(Saved data entries)
*** Begin section ***
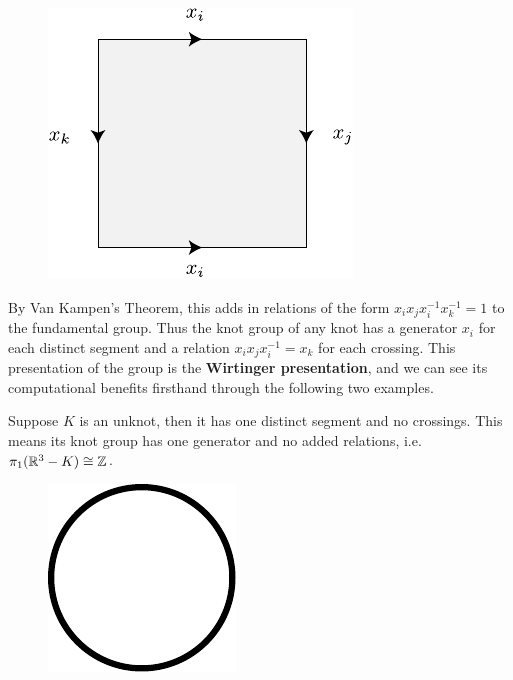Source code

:\documentclass[twoside,10pt]{article}
\begin{document}
\begin{figure}[H]
	\centering
	\includegraphics[scale=1]{fig/square-orient.pdf}
\end{figure}

By Van Kampen's Theorem, this adds in relations of the form $x_i x_j x_i^{-1} x_k^{-1} = 1$ to the fundamental group. Thus the knot group of any knot has a generator $x_i$ for each distinct segment and a relation $x_i x_j x_i^{-1} = x_k$ for each crossing. This presentation of the group is the \textbf{Wirtinger presentation}, and we can see its computational benefits firsthand through the following two examples.

\begin{ex}
	Suppose $K$ is an unknot, then it has one distinct segment and no crossings. This means its knot group has one generator and no added relations, i.e. $\pi_1(\mathbb{R}^{3}-K) \cong \mathbb{Z}$.

	\begin{figure}[H]
		\centering
		\includegraphics[scale=1]{fig/unknot.pdf}
	\end{figure}
\end{ex}

\newpage
\end{document}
*** End section ***
Go through the records and count every line with the word "scale"; the answer is the number alone.

2